A través del documento quieren reforzar las conductas éticas y la gestión eficiente del gasto público, mejorar las buenas prácticas en materia de contratación para prevenir la corrupción y aumentar los niveles de transparencia. El Código de Conducta en la Contratación Pública resalta las medidas para garantizar la imparcialidad en la toma de decisiones e incorpora varias conductas como: “la obligación de firmar una declaración de ausencia de conflicto de interés por parte de los altos cargos y de los empleados públicos que intervengan en los procesos de adjudicación de contratos públicos; uso general del procedimiento abierto para que cualquiera pueda presentarse a las licitaciones públicas; y la obligación de dar preponderancia en los criterios de adjudicación del contrato a aquellos que se puedan valorar mediante fórmulas automáticas para evitar la utilización de criterios subjetivos que impliquen un juicio de valor”, informó la consejera de Transparencia, Participación y Administración Pública, Beatriz Ballesteros.
Además, el documento implanta reglas para promover la responsabilidad social, la sostenibilidad ambiental y la innovación; y se obliga a los licitadores y contratistas a someterse a las normas éticas previstas en el código, para evitar la corrupción.
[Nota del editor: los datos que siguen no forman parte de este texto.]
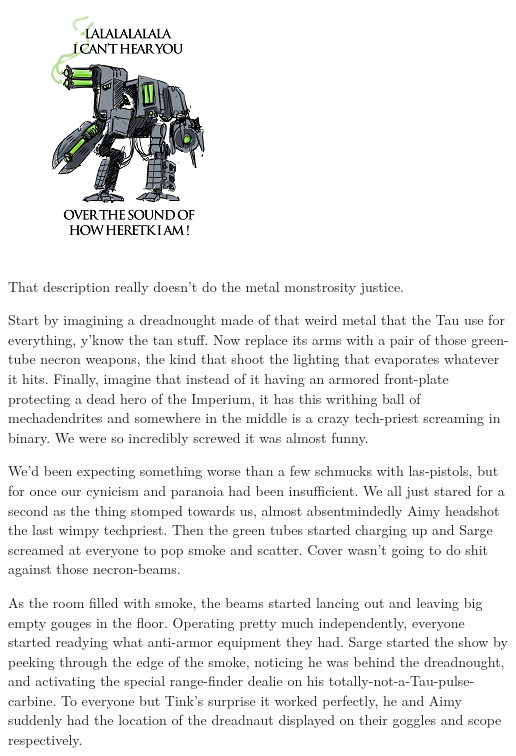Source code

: \begin{figure}
	\begin{center}
		\includegraphics[width=\figwidth]{pics/11/78.png}
	\end{center}
\end{figure}
That description really doesn't do the metal monstrosity justice. 


Start by imagining a dreadnought made of that weird metal that the Tau use for everything, y'know the tan stuff. 
Now replace its arms with a pair of those green-tube necron weapons, the kind that shoot the lighting that evaporates whatever it hits. 
Finally, imagine that instead of it having an armored front-plate protecting a dead hero of the Imperium, it has this writhing ball of mechadendrites and somewhere in the middle is a crazy tech-priest screaming in binary. 
We were so incredibly screwed it was almost funny.

We'd been expecting something worse than a few schmucks with las-pistols, but for once our cynicism and paranoia had been insufficient. 
We all just stared for a second as the thing stomped towards us, almost absentmindedly Aimy headshot the last wimpy techpriest. 
Then the green tubes started charging up and Sarge screamed at everyone to pop smoke and scatter. 
Cover wasn't going to do shit against those necron-beams.

As the room filled with smoke, the beams started lancing out and leaving big empty gouges in the floor. 
Operating pretty much independently, everyone started readying what anti-armor equipment they had. 
Sarge started the show by peeking through the edge of the smoke, noticing he was behind the dreadnought, and activating the special range-finder dealie on his totally-not-a-Tau-pulse-carbine. 
To everyone but Tink's surprise it worked perfectly, he and Aimy suddenly had the location of the dreadnaut displayed on their goggles and scope respectively. 


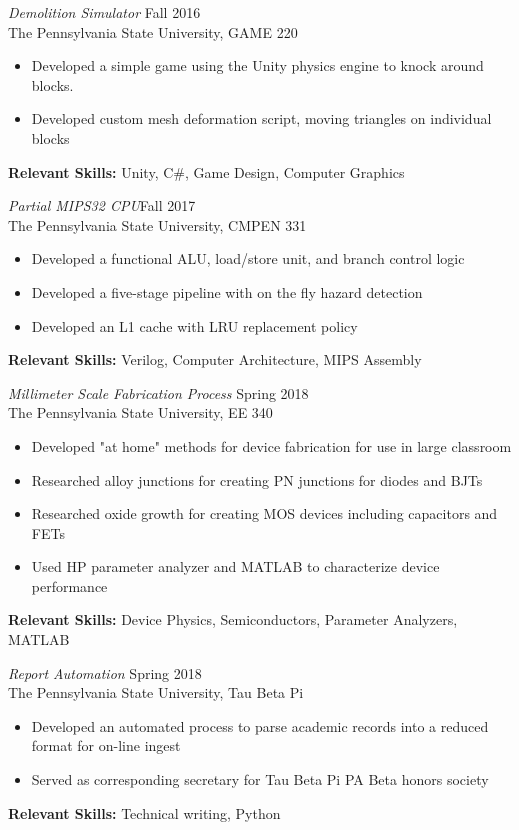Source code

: \documentclass[line,margin]{res}
\begin{document}
\begin{resume}
		{\sl Demolition Simulator} \hfill Fall 2016\\
		The Pennsylvania State University, GAME 220
		\begin{itemize}  \itemsep -2pt
			\item Developed a simple game using the Unity physics engine to knock around blocks.
			\item Developed custom mesh deformation script, moving triangles on individual blocks
			\vspace*{-\baselineskip}		
		\end{itemize}
		\textbf{Relevant Skills:} Unity, C\#, Game Design, Computer Graphics
		
		{\sl Partial MIPS32 CPU}\hfill Fall 2017\\
		The Pennsylvania State University, CMPEN 331
		\begin{itemize}  \itemsep -2pt
			\item Developed a functional ALU, load/store unit, and branch control logic
			\item Developed a five-stage pipeline with on the fly hazard detection
			\item Developed an L1 cache with LRU replacement policy
			\vspace*{-\baselineskip}		
		\end{itemize}
		\textbf{Relevant Skills:} Verilog, Computer Architecture, MIPS Assembly 
		
		{\sl Millimeter Scale Fabrication Process} \hfill Spring 2018\\
		The Pennsylvania State University, EE 340
		\begin{itemize}  \itemsep -2pt
			\item Developed "at home" methods for device fabrication for use in large classroom
			\item Researched alloy junctions for creating PN junctions for diodes and BJTs
			\item Researched oxide growth for creating MOS devices including capacitors and FETs
			\item Used HP parameter analyzer and MATLAB to characterize device performance	
			\vspace*{-\baselineskip}		
		\end{itemize}
		\textbf{Relevant Skills:} Device Physics, Semiconductors, Parameter Analyzers, MATLAB
		
		{\sl Report Automation} \hfill Spring 2018\\
		The Pennsylvania State University, Tau Beta Pi
		\begin{itemize}  \itemsep -2pt
			\item Developed an automated process to parse academic records into a reduced format for on-line ingest
			\item Served as corresponding secretary for Tau Beta Pi PA Beta honors society
			\vspace*{-\baselineskip}		
		\end{itemize}
		\textbf{Relevant Skills:} Technical writing, Python
		

\end{resume}
\end{document}

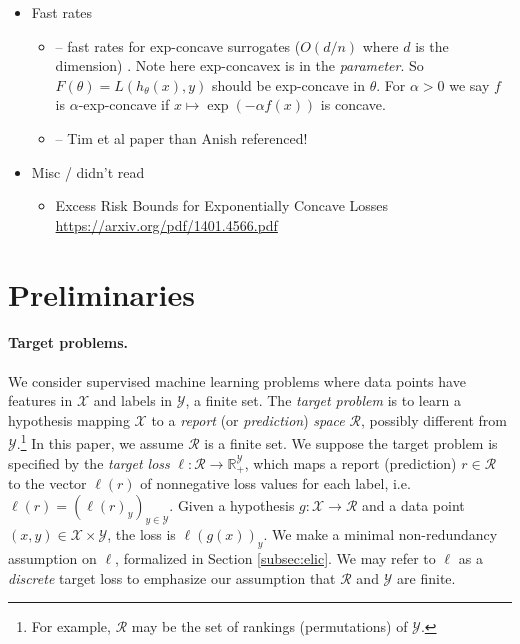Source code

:\documentclass{article}
\theoremstyle{definition}\newtheorem{definition}{Definition}
\theoremstyle{definition}\newtheorem{assumption}{Assumption}
\newcommand{\reals}{\mathbb{R}}
\newcommand{\R}{\mathcal{R}}
\newcommand{\X}{\mathcal{X}}
\newcommand{\Y}{\mathcal{Y}}
\begin{document}
\begin{itemize}
\item Fast rates
  \begin{itemize}
  \item \citet{koren2015fast} -- fast rates for exp-concave surrogates ($O(d/n)$ where $d$ is the dimension) .  Note here exp-concavex is in the \emph{parameter}.  So $F(\theta) = L(h_\theta(x),y)$ should be exp-concave in $\theta$.  For $\alpha>0$ we say $f$ is $\alpha$-exp-concave if $x \mapsto \exp(-\alpha f(x))$ is concave.
  \item \citet{grunwald2015fast} -- Tim et al paper than Anish referenced!  
  \end{itemize}
  
\item Misc / didn't read
  \begin{itemize}
  \item Excess Risk Bounds for Exponentially Concave Losses \url{https://arxiv.org/pdf/1401.4566.pdf}
  \end{itemize}
\end{itemize}



\section{Preliminaries}


\paragraph{Target problems.}
We consider supervised machine learning problems where data points have features in $\X$ and labels in $\Y$, a finite set.
The \emph{target problem} is to learn a hypothesis mapping $\X$ to a \emph{report} (or \emph{prediction}) \emph{space} $\R$, possibly different from $\Y$.\footnote{For example, $\R$ may be the set of rankings (permutations) of $\Y$.}
In this paper, we assume $\R$ is a finite set.
We suppose the target problem is specified by the \emph{target loss} $\ell:\R\to\reals^\Y_+$, which maps a report (prediction) $r \in \R$ to the vector $\ell(r)$ of nonnegative loss values for each label, i.e. $\ell(r) = (\ell(r)_y)_{y\in\Y}$.
Given a hypothesis $g: \X \to \R$ and a data point $(x,y) \in \X \times \Y$, the loss is $\ell(g(x))_y$.
We make a minimal non-redundancy assumption on $\ell$, formalized in Section \ref{subsec:elic}.
We may refer to $\ell$ as a \emph{discrete} target loss to emphasize our assumption that $\R$ and $\Y$ are finite.
\end{document}
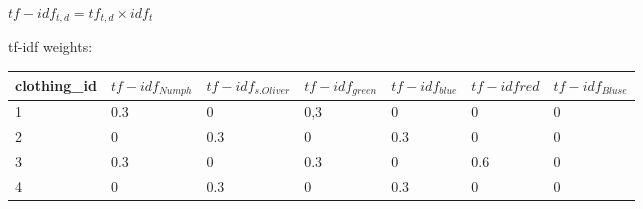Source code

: $tf-idf_{t,d}= tf_{t,d} \times idf_t$

\bigskip
\noindent
tf-idf weights:\\
\begin{tabular}{ l l l l l l l }
    \textbf{clothing\_id}   & \textbf{$tf-idf_{Numph}$} & \textbf{$tf-idf_{s.Oliver}$}   & \textbf{$tf-idf_{green}$}    & \textbf{$tf-idf_{blue}$} & \textbf{$tf-idf{red}$} & \textbf{$tf-idf_{Bluse}$}\\\hline
    1                       & 0.3              & 0                   &  0,3              & 0             & 0            & 0\\
    2                       & 0                & 0.3                 & 0                 & 0.3           & 0            & 0\\
    3                       & 0.3              & 0                   & 0.3               & 0             & 0.6          & 0\\
    4                       & 0                & 0.3                 & 0                 & 0.3           & 0            & 0\\
\end{tabular}










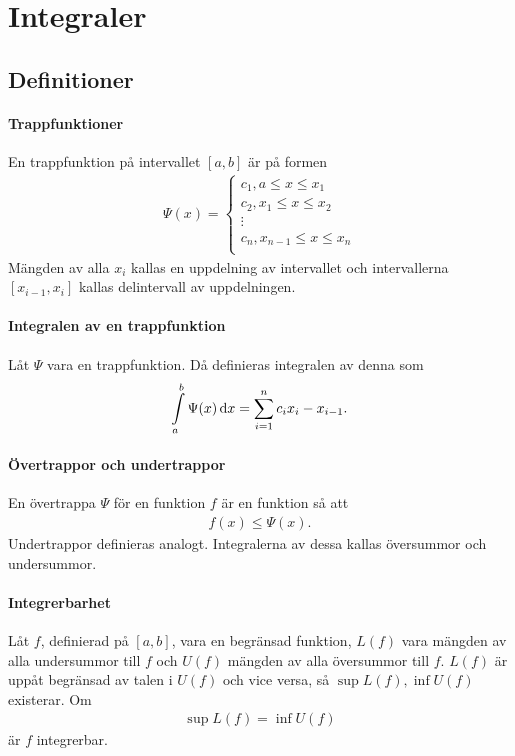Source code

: \section{Integraler}

\subsection{Definitioner}

\paragraph{Trappfunktioner}
En trappfunktion på intervallet $[a, b]$ är på formen
\begin{align*}
	\Psi(x) =
	\begin{cases}
		c_1, a\leq x\leq x_1 \\
		c_2, x_1\leq x\leq x_2 \\
		\vdots \\
		c_n, x_{n - 1}\leq x\leq x_n \\
	\end{cases}
\end{align*}
Mängden av alla $x_i$ kallas en uppdelning av intervallet och intervallerna $[x_{i - 1}, x_i]$ kallas delintervall av uppdelningen.

\paragraph{Integralen av en trappfunktion}
Låt $\Psi$ vara en trappfunktion. Då definieras integralen av denna som
\begin{align*}
	\int\limits_{a}^{b}\Psi(x)\dd{x} = \sum\limits_{i = 1}^{n}c_i{x_i - x_{i - 1}}.
\end{align*}

\paragraph{Övertrappor och undertrappor}
En övertrappa $\Psi$ för en funktion $f$ är en funktion så att
\begin{align*}
	f(x)\leq \Psi(x).
\end{align*}
Undertrappor definieras analogt. Integralerna av dessa kallas översummor och undersummor.

\paragraph{Integrerbarhet}
Låt $f$, definierad på $[a, b]$, vara en begränsad funktion, $L(f)$ vara mängden av alla undersummor till $f$ och $U(f)$ mängden av alla översummor till $f$. $L(f)$ är uppåt begränsad av talen i $U(f)$ och vice versa, så $\sup{L(f)}, \inf{U(f)}$ existerar. Om
\begin{align*}
	\sup{L(f)} = \inf{U(f)}
\end{align*}
är $f$ integrerbar.

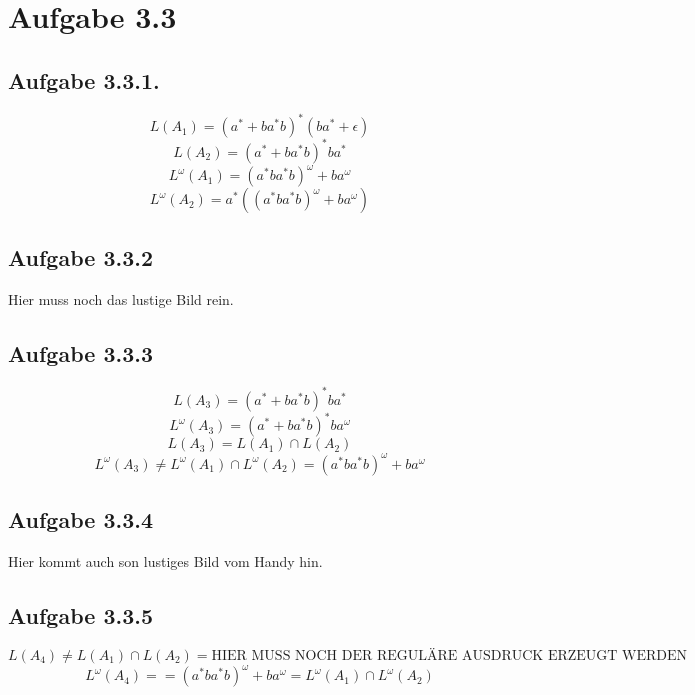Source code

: \documentclass[10pt,a4paper]{article}
\author{Alina Bombeck, Pedram Mehdizadeh Taheri, Sebastian Döbel}
\title{}
\renewcommand{\o}{\omega}
\begin{document}
\section {Aufgabe 3.3}
\subsection {Aufgabe 3.3.1.}
\[L(A_1)=(a^* +ba^*b)^* (ba^*+\epsilon)\]
\[L(A_2)=(a^*+ba^*b)^* ba^* \]
\[L^\o(A_1) = (a^*ba^*b)^\o +ba^\o\]
\[L^\o(A_2) = a^*((a^*ba^*b)^\o + ba^\o) \]

\subsection{Aufgabe 3.3.2}
Hier muss noch das lustige Bild rein.

\subsection{Aufgabe 3.3.3}
\[L(A_3)=(a^*+ba^*b)^*ba^*\]
\[L^\o(A_3)=(a^*+ba^*b)^*ba^\o\]
\[L(A_3) = L(A_1)\cap L(A_2) \]
\[L^\o(A_3) \neq L^\o(A_1)\cap  L^\o(A_2) = (a^*ba^*b)^\o + ba^\o\] 

\subsection{Aufgabe 3.3.4}
Hier kommt auch son lustiges Bild vom Handy hin.

\subsection{Aufgabe 3.3.5}

\[L(A_4) \neq L(A_1)\cap L(A_2) = \text{HIER MUSS NOCH DER REGULÄRE AUSDRUCK ERZEUGT WERDEN}\]
\[L^\o(A_4) = = (a^*ba^*b)^\o + ba^\o = L^\o(A_1)\cap L^\o(A_2)\]
\end{document}

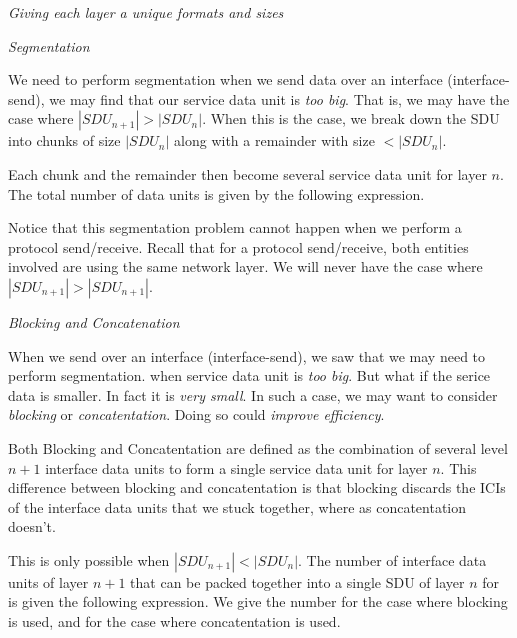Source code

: \frmrule 

\textit{Giving each layer a unique formats and sizes}



\frmrule 


\textit{Segmentation}

We need to perform segmentation when we send data over an interface
(interface-send), we may find that our service data unit is \textit{too big}. 
That is, we may have the case where $|SDU_{n+1}| > |SDU_{n}|$. 
When this is the case, we break down the SDU into chunks of size $|SDU_{n}|$ 
along with a remainder with size $< |SDU_{n}|$. 


Each chunk and the remainder then become several service data unit for layer $n$.
The total number of data units is given by the following expression.

Notice that this segmentation problem cannot happen when we perform a protocol 
send/receive. Recall that for a protocol send/receive, both entities involved are 
using the same network layer. We will never have the case where 
$|SDU_{n+1}| > |SDU_{n+1}|$.

\frmrule

\textit{Blocking and Concatenation}

When we send over an interface
(interface-send), we saw that we may need to perform segmentation. 
when service data unit is \textit{too big}. But what if the serice data 
is smaller. In fact it is \textit{very small}. In such a case, we may want to consider 
\textit{blocking} or \textit{concatentation}. Doing so could \textit{improve efficiency}.

Both Blocking and Concatentation are defined as the combination of 
several level $n+1$ interface data units to form a single 
service data unit for layer $n$. This difference between 
blocking and concatentation is that blocking discards the ICIs of 
the interface data units that we stuck together, where as 
concatentation doesn't. 

This is only possible when
$|SDU_{n+1}| < |SDU_{n}|$.
The number of interface data units of layer $n+1$ that can be packed together into a single SDU of layer $n$
for is given the following expression. 
We give the number for the case where blocking is used, and 
for the case where concatentation is used. 



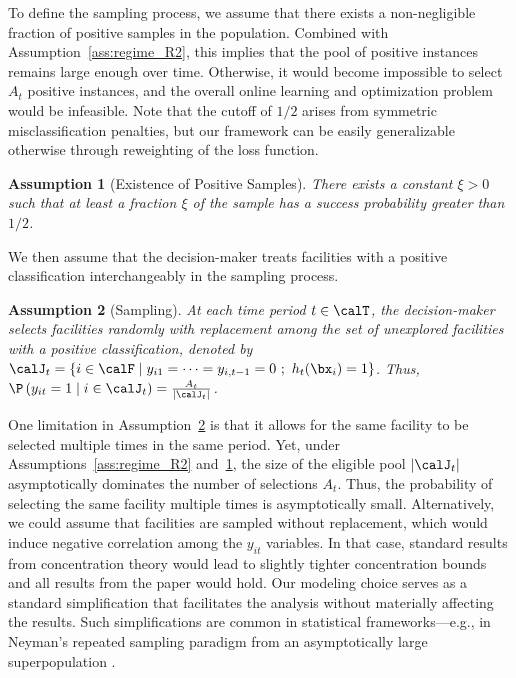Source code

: \documentclass[11pt]{article}
\newtheorem{assumption}{Assumption}[]
\begin{document}
To define the sampling process, we assume that there exists a non-negligible fraction of positive samples in the population. Combined with Assumption~\ref{ass:regime_R2}, this implies that the pool of positive instances remains large enough over time. Otherwise, it would become impossible to select $A_t$ positive instances, and the overall online learning and optimization problem would be infeasible. Note that the cutoff of $1/2$ arises from symmetric misclassification penalties, but our framework can be easily generalizable otherwise through reweighting of the loss function.
\begin{assumption}[Existence of Positive Samples]\label{ass:positive_R2} There exists a constant $\xi > 0$ such that at least a fraction $\xi$ of the sample has a success probability greater than $1/2$.
\end{assumption}

We then assume that the decision-maker treats facilities with a positive classification interchangeably in the sampling process.

\begin{assumption}[Sampling]\label{ass:sampling_R2}
    At each time period $t\in\calT$, the decision-maker selects facilities randomly with replacement among the set of unexplored facilities with a positive classification, denoted by $\calJ_t=\{i\in\calF\mid y_{i1}=\cdots=y_{i,t-1}=0\ ;\ h_t(\bx_{i})=1\}$. Thus, $\P\left(y_{it}=1 \mid i \in \calJ_t\right)= 
    \frac{A_t}{|\calJ_t|}$.
\end{assumption}

One limitation in Assumption~\ref{ass:sampling_R2} is that it allows for the same facility to be selected multiple times in the same period. Yet, under Assumptions~\ref{ass:regime_R2} and~\ref{ass:positive_R2}, the size of the eligible pool $|\calJ_t|$ asymptotically dominates the number of selections $A_t$. Thus, the probability of selecting the same facility multiple times is asymptotically small. Alternatively, we could assume that facilities are sampled without replacement, which would induce negative correlation among the $y_{it}$ variables. In that case, standard results from concentration theory \citep{serfling1974probability} would lead to slightly tighter concentration bounds and all results from the paper would hold. Our modeling choice serves as a standard simplification that facilitates the analysis without materially affecting the results. Such simplifications are common in statistical frameworks—e.g., in Neyman's repeated sampling paradigm from an asymptotically large superpopulation \citep{Neyman1934,SarndalSwenssonWretman1992}.
\end{document}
El Código se enmarca en el Sistema de Integridad Institucional aprobado el 27 de febrero de 2019 y se incorpora al Código de Conducta de los Altos Cargos vigente en la Región de Murcia. El sistema se completará con el Código de Conducta de los Empleados Públicos; la creación de un Buzón Ético, para comunicar posibles actuaciones irregulares de manera anónima; la formación de una Comisión de Ética Institucional, que garantizará el cumplimiento de las normas éticas; y la creación de un Registro de Grupos de Interés.